**Work task:** The output is the lines below from the one with "- Bootstrap Documentation: https://getbootstrap.com/docs/4.3.1/" through the one with "- Sidebar con", both included, printed exactly and with no other line.

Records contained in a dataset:
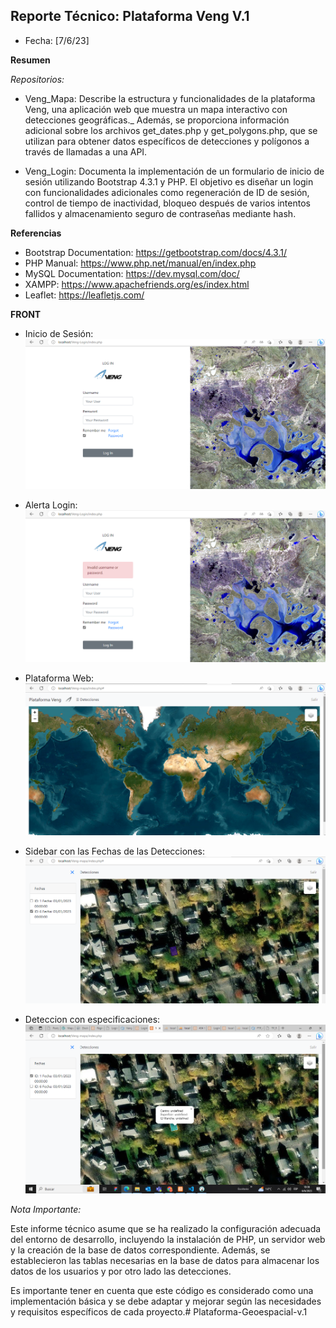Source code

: ## Reporte Técnico: Plataforma Veng V.1

- Fecha: [7/6/23]

**Resumen**

_Repositorios:_ 

- Veng_Mapa: Describe la estructura y funcionalidades de la plataforma Veng, una aplicación web que muestra un mapa interactivo con detecciones geográficas._ Además, se proporciona información adicional sobre los archivos get_dates.php y get_polygons.php, que se utilizan para obtener datos específicos de detecciones y polígonos a través de llamadas a una API. 

- Veng_Login: Documenta la implementación de un formulario de inicio de sesión utilizando Bootstrap 4.3.1 y PHP. El objetivo es diseñar un login con funcionalidades adicionales como regeneración de ID de sesión, control de tiempo de inactividad, bloqueo después de varios intentos fallidos y almacenamiento seguro de contraseñas mediante hash.

**Referencias**

- Bootstrap Documentation: https://getbootstrap.com/docs/4.3.1/
- PHP Manual: https://www.php.net/manual/en/index.php
- MySQL Documentation: https://dev.mysql.com/doc/
- XAMPP: https://www.apachefriends.org/es/index.html
- Leaflet:  https://leafletjs.com/

**FRONT**

- Inicio de Sesión: ![Inicio de Sesión](./mg/login_front.png)

- Alerta Login: ![Alerta de Inicio de Sesión](./mg/alert_login.png)

- Plataforma Web:  ![Dashboard](./mg/mapaweb.png)

- Sidebar con las Fechas de las Detecciones: ![Detecciones](./mg/deteccionesweb.png)

- Deteccion con especificaciones: ![popup de la Deteccion](./mg/popup.png)

_Nota Importante:_

Este informe técnico asume que se ha realizado la configuración adecuada del entorno de desarrollo, incluyendo la instalación de PHP, un servidor web y la creación de la base de datos correspondiente. Además, se establecieron las tablas necesarias en la base de datos para almacenar los datos de los usuarios y por otro lado las detecciones.

Es importante tener en cuenta que este código es considerado como una implementación básica y se debe adaptar y mejorar según las necesidades y requisitos específicos de cada proyecto.# Plataforma-Geoespacial-v.1
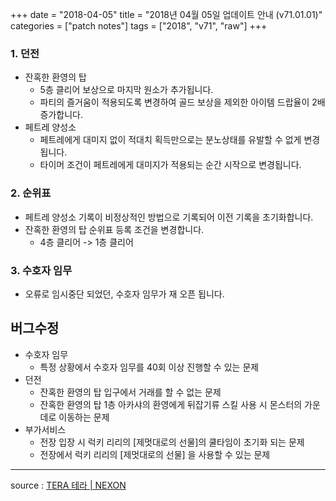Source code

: +++
date = "2018-04-05"
title = "2018년 04월 05일 업데이트 안내 (v71.01.01)"
categories = ["patch notes"]
tags = ["2018", "v71", "raw"]
+++

### 1. 던전
- 잔혹한 환영의 탑
  - 5층 클리어 보상으로 마지막 원소가 추가됩니다.
  - 파티의 즐거움이 적용되도록 변경하여 골드 보상을 제외한 아이템 드랍율이 2배 증가합니다.
- 페트레 양성소
  - 페트레에게 대미지 없이 적대치 획득만으로는 분노상태를 유발할 수 없게 변경됩니다.
  - 타이머 조건이 페트레에게 대미지가 적용되는 순간 시작으로 변경됩니다.

### 2. 순위표
- 페트레 양성소 기록이 비정상적인 방법으로 기록되어 이전 기록을 초기화합니다.
- 잔혹한 환영의 탑 순위표 등록 조건을 변경합니다.
  - 4층 클리어 -> 1층 클리어

### 3. 수호자 임무
- 오류로 임시중단 되었던, 수호자 임무가 재 오픈 됩니다.

## 버그수정

- 수호자 임무
  - 특정 상황에서 수호자 임무를 40회 이상 진행할 수 있는 문제
- 던전
  - 잔혹한 환영의 탑 입구에서 거래를 할 수 없는 문제
  - 잔혹한 환영의 탑 1층 아카샤의 환영에게 뒤잡기류 스킬 사용 시 몬스터의 가운데로 이동하는 문제
- 부가서비스
  - 전장 입장 시 럭키 리리의 [제멋대로의 선물]의 쿨타임이 초기화 되는 문제
  - 전장에서 럭키 리리의 [제멋대로의 선물] 을 사용할 수 있는 문제

----

source : [TERA 테라 | NEXON](http://tera.nexon.com/news/update/view.aspx?n4articlesn=326)
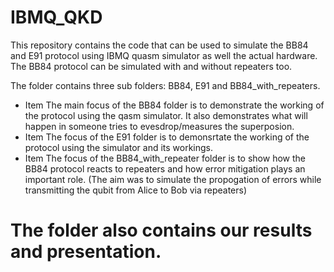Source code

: # IBMQ_QKD
This repository contains the code that can be used to simulate the BB84 and E91 protocol using IBMQ quasm simulator as well the actual hardware. 
The BB84 protocol can be simulated with and without repeaters too.

The folder contains three sub folders: BB84, E91 and BB84_with_repeaters.
* Item The main focus of the BB84 folder is to demonstrate the working of the protocol using the qasm simulator. It also demonstrates what will happen in someone tries to evesdrop/measures the superposion.
* Item The focus of the E91 folder is to demonsrtate the working of the protocol using the simulator and its workings.
* Item The focus of the BB84_with_repeater folder is to show how the BB84 protocol reacts to repeaters and how error mitigation plays an important role. 
(The aim was to simulate the propogation of errors while transmitting the qubit from Alice to Bob via repeaters)
# The folder also contains our results and presentation.
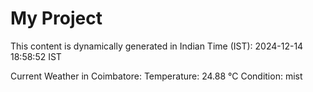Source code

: # My Project

This content is dynamically generated in Indian Time (IST): 2024-12-14 18:58:52 IST


Current Weather in Coimbatore:
Temperature: 24.88 °C
Condition: mist
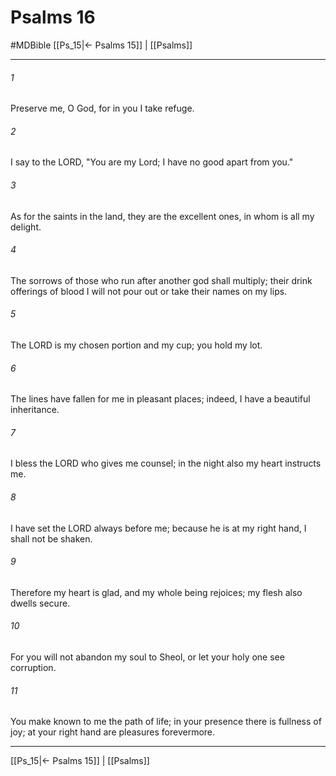 # Psalms 16
#MDBible
[[Ps_15|← Psalms 15]] | [[Psalms]]

***

###### 1 

Preserve me, O God, for in you I take refuge. 

###### 2 

I say to the LORD, "You are my Lord; I have no good apart from you." 

###### 3 

As for the saints in the land, they are the excellent ones, in whom is all my delight. 

###### 4 

The sorrows of those who run after another god shall multiply; their drink offerings of blood I will not pour out or take their names on my lips. 

###### 5 

The LORD is my chosen portion and my cup; you hold my lot. 

###### 6 

The lines have fallen for me in pleasant places; indeed, I have a beautiful inheritance. 

###### 7 

I bless the LORD who gives me counsel; in the night also my heart instructs me. 

###### 8 

I have set the LORD always before me; because he is at my right hand, I shall not be shaken. 

###### 9 

Therefore my heart is glad, and my whole being rejoices; my flesh also dwells secure. 

###### 10 

For you will not abandon my soul to Sheol, or let your holy one see corruption. 

###### 11 

You make known to me the path of life; in your presence there is fullness of joy; at your right hand are pleasures forevermore. 

***

[[Ps_15|← Psalms 15]] | [[Psalms]]
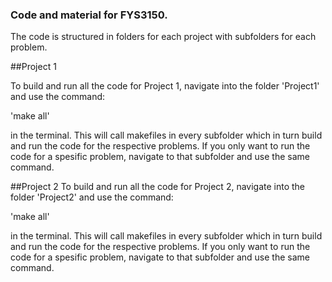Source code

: ### Code and material for FYS3150. 
The code is structured in folders for each project with subfolders for each problem.

##Project 1

To build and run all the code for Project 1, navigate into the folder 'Project1' and use the command:

'make all'

in the terminal. 
This will call makefiles in every subfolder which in turn build and run the code for the respective problems. If you only want to run the code for a spesific problem, navigate to that subfolder and use the same command. 

##Project 2
To build and run all the code for Project 2, navigate into the folder 'Project2' and use the command:

'make all'

in the terminal. 
This will call makefiles in every subfolder which in turn build and run the code for the respective problems. If you only want to run the code for a spesific problem, navigate to that subfolder and use the same command.
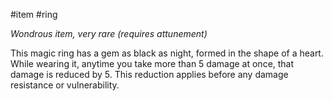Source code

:  #item #ring

*Wondrous item, very rare (requires attunement)*

This magic ring has a gem as black as night, formed in the shape of a heart. While wearing it, anytime you take more than 5 damage at once, that damage is reduced by 5. This reduction applies before any damage resistance or vulnerability.
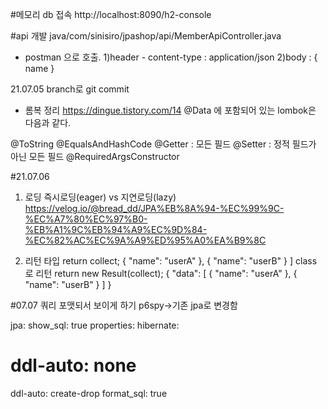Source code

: #메모리 db 접속
http://localhost:8090/h2-console

#api 개발
java/com/sinisiro/jpashop/api/MemberApiController.java

 - postman 으로 호출. 
    1)header -  content-type : application/json
    2)body : { name }

21.07.05
branch로 git commit

* 롬복 정리 
https://dingue.tistory.com/14
@Data 에 포함되어 있는 lombok은 다음과 같다.

@ToString
@EqualsAndHashCode
@Getter : 모든 필드
@Setter : 정적 필드가 아닌 모든 필드
@RequiredArgsConstructor

#21.07.06
1. 로딩
즉시로딩(eager) vs 지연로딩(lazy)
   https://velog.io/@bread_dd/JPA%EB%8A%94-%EC%99%9C-%EC%A7%80%EC%97%B0-%EB%A1%9C%EB%94%A9%EC%9D%84-%EC%82%AC%EC%9A%A9%ED%95%A0%EA%B9%8C

2. 리턴 타입
return collect;
          {
              "name": "userA"
          },
          {
              "name": "userB"
          }
      ]
   class 로 리턴
return new Result(collect);
      {
          "data": [
              {
                  "name": "userA"
              },
              {
                  "name": "userB"
              }
          ]
      }
   
#07.07
쿼리 포맷되서 보이게 하기 
p6spy->기존 jpa로 변경함


jpa:
show_sql: true
properties:
hibernate:
#      ddl-auto: none
ddl-auto: create-drop
format_sql: true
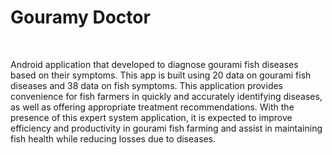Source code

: # Gouramy Doctor
<br>

Android application that developed to diagnose gourami fish diseases based on their symptoms. This app is built using 20 data on gourami fish diseases and 38 data on fish symptoms. This application provides convenience for fish farmers in quickly and accurately identifying diseases, as well as offering appropriate treatment recommendations. With the presence of this expert system application, it is expected to improve efficiency and productivity in gourami fish farming and assist in maintaining fish health while reducing losses due to diseases.
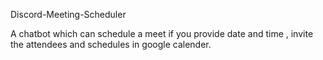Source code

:  Discord-Meeting-Scheduler 
 
 
 A chatbot which can schedule a meet if you provide date and time , invite the attendees and schedules in google calender.

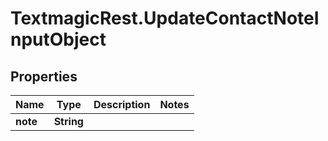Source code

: # TextmagicRest.UpdateContactNoteInputObject

## Properties
Name | Type | Description | Notes
------------ | ------------- | ------------- | -------------
**note** | **String** |  | 


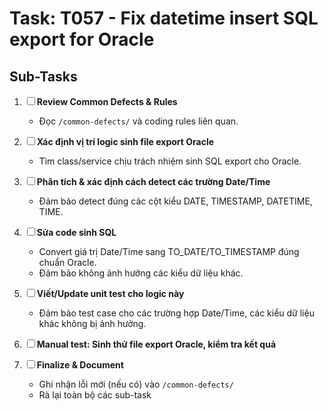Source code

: # Task: T057 - Fix datetime insert SQL export for Oracle

## Sub-Tasks

1. ☐ **Review Common Defects & Rules**  
   - Đọc `/common-defects/` và coding rules liên quan.

2. ☐ **Xác định vị trí logic sinh file export Oracle**  
   - Tìm class/service chịu trách nhiệm sinh SQL export cho Oracle.

3. ☐ **Phân tích & xác định cách detect các trường Date/Time**  
   - Đảm bảo detect đúng các cột kiểu DATE, TIMESTAMP, DATETIME, TIME.

4. ☐ **Sửa code sinh SQL**  
   - Convert giá trị Date/Time sang TO_DATE/TO_TIMESTAMP đúng chuẩn Oracle.
   - Đảm bảo không ảnh hưởng các kiểu dữ liệu khác.

5. ☐ **Viết/Update unit test cho logic này**  
   - Đảm bảo test case cho các trường hợp Date/Time, các kiểu dữ liệu khác không bị ảnh hưởng.

6. ☐ **Manual test: Sinh thử file export Oracle, kiểm tra kết quả**

7. ☐ **Finalize & Document**  
   - Ghi nhận lỗi mới (nếu có) vào `/common-defects/`  
   - Rà lại toàn bộ các sub-task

**Solution to this exercise:**
- Bootstrap Documentation: https://getbootstrap.com/docs/4.3.1/
- PHP Manual: https://www.php.net/manual/en/index.php
- MySQL Documentation: https://dev.mysql.com/doc/
- XAMPP: https://www.apachefriends.org/es/index.html
- Leaflet:  https://leafletjs.com/

**FRONT**

- Inicio de Sesión: ![Inicio de Sesión](./mg/login_front.png)

- Alerta Login: ![Alerta de Inicio de Sesión](./mg/alert_login.png)

- Plataforma Web:  ![Dashboard](./mg/mapaweb.png)

- Sidebar con las Fechas de las Detecciones: ![Detecciones](./mg/deteccionesweb.png)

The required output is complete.